Bringing a health and housing project to Oxfordshire
The county has roughly the national average figures for fuel poverty – approximately 10% of households – but it has a major issue with health inequality, which Oxfordshire CCG has placed top of its agenda. Recent projects have been targeting the delayed transfer of care – the return to home of patients who have received medical treatment.
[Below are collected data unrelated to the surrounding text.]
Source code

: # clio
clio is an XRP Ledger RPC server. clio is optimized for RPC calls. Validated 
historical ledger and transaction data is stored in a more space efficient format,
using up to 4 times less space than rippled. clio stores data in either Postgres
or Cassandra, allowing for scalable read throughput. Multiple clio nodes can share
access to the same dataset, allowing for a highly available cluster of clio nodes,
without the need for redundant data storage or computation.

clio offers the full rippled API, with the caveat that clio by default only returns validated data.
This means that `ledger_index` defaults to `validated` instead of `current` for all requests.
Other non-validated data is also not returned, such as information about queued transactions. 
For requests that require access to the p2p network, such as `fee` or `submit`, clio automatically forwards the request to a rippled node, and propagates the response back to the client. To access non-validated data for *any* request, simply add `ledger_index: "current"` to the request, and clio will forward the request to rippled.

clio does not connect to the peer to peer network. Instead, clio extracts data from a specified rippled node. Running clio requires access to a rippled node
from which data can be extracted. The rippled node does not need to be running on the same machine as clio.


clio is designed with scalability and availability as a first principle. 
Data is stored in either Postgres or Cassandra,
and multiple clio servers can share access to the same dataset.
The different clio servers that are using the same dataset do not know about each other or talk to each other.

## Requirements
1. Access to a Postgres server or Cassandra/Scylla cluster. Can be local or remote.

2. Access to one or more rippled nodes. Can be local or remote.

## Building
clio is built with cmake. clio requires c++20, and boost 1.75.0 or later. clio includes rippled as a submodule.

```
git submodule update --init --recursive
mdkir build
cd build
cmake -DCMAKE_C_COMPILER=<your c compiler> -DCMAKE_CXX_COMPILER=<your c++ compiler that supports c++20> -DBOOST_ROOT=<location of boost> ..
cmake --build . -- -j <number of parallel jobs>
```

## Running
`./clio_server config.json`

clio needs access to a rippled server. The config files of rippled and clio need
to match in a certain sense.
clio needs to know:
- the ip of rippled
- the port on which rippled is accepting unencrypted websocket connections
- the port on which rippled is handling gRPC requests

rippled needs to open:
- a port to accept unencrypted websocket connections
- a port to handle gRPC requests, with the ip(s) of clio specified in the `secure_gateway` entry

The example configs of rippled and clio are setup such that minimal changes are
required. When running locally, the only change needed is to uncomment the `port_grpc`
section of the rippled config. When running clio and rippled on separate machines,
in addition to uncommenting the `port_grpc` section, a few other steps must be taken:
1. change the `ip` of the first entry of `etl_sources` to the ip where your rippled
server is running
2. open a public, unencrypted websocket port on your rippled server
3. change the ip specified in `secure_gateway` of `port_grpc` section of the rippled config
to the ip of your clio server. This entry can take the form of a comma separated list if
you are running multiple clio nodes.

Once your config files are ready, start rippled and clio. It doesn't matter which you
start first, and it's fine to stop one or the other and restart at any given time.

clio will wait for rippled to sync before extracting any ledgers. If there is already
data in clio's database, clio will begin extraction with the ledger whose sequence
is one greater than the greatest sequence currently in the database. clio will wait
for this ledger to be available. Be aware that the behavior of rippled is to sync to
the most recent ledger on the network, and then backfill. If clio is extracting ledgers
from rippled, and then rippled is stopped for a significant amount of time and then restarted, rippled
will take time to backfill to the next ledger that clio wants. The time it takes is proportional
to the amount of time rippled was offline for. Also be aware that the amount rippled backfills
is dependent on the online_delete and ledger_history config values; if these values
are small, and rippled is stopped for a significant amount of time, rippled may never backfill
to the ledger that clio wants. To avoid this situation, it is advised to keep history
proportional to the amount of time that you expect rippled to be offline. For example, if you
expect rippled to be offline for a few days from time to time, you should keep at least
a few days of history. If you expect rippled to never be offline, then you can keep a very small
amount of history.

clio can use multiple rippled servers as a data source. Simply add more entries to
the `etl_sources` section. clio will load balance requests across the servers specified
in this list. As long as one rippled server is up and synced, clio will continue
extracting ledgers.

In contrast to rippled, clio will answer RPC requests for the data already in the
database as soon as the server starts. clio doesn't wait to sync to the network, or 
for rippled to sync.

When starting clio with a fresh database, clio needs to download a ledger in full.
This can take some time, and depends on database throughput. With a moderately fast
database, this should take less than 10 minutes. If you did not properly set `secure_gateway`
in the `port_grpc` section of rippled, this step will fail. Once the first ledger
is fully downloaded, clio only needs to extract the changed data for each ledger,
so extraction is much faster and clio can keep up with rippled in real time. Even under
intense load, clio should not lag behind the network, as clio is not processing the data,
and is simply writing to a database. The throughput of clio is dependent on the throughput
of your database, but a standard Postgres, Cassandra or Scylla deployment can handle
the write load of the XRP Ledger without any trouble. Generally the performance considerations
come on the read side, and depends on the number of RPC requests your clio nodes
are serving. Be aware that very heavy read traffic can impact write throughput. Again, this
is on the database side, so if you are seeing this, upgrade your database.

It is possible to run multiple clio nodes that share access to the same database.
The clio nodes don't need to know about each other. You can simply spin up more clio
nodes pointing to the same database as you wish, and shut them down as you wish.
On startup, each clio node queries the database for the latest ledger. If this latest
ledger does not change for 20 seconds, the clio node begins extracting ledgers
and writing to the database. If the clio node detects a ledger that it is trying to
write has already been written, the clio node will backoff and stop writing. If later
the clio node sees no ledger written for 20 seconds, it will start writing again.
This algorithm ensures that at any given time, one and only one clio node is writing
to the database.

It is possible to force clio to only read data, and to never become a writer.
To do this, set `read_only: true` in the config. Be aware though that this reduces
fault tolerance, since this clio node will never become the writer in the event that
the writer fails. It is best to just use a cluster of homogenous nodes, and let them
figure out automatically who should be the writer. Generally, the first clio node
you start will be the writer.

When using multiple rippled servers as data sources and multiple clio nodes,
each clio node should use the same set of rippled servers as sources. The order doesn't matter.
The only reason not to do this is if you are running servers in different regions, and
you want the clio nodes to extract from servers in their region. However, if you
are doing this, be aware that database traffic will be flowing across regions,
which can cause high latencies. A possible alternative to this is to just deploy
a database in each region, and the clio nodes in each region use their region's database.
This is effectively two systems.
Our project, ‘Better Housing, Better Health’, will be a county-wide effort to target those suffering poorer health as a result of their homes. Working with partners across the county, including health organisations such as the CCG and doctors’ surgeries, community groups, local authorities, councillors and others, we’ll identify those most at risk and advertise to them opportunities to receive energy advice and, in some instances, offer free or heavily subsidised interventions. The buy-in, across the required groups at these early stages of the project, is exceptional and extremely encouraging. There’s a real will to mend this problem with time, money and expertise. NEF and – we hope – its partners will be here solving it until it’s gone.
The launch for this event – on 30th January – is a chance for us to explain to all participants the problem and the solution. This will include, of course, those who could benefit from the project. Fuel poverty and health inequality require rigorous public discussion and concern – it is deeply complex and multi-faceted, rooted in a plethora of accompanying social and economic factors. We hope to shine a light on this in Oxfordshire, before getting underway with changing the situation.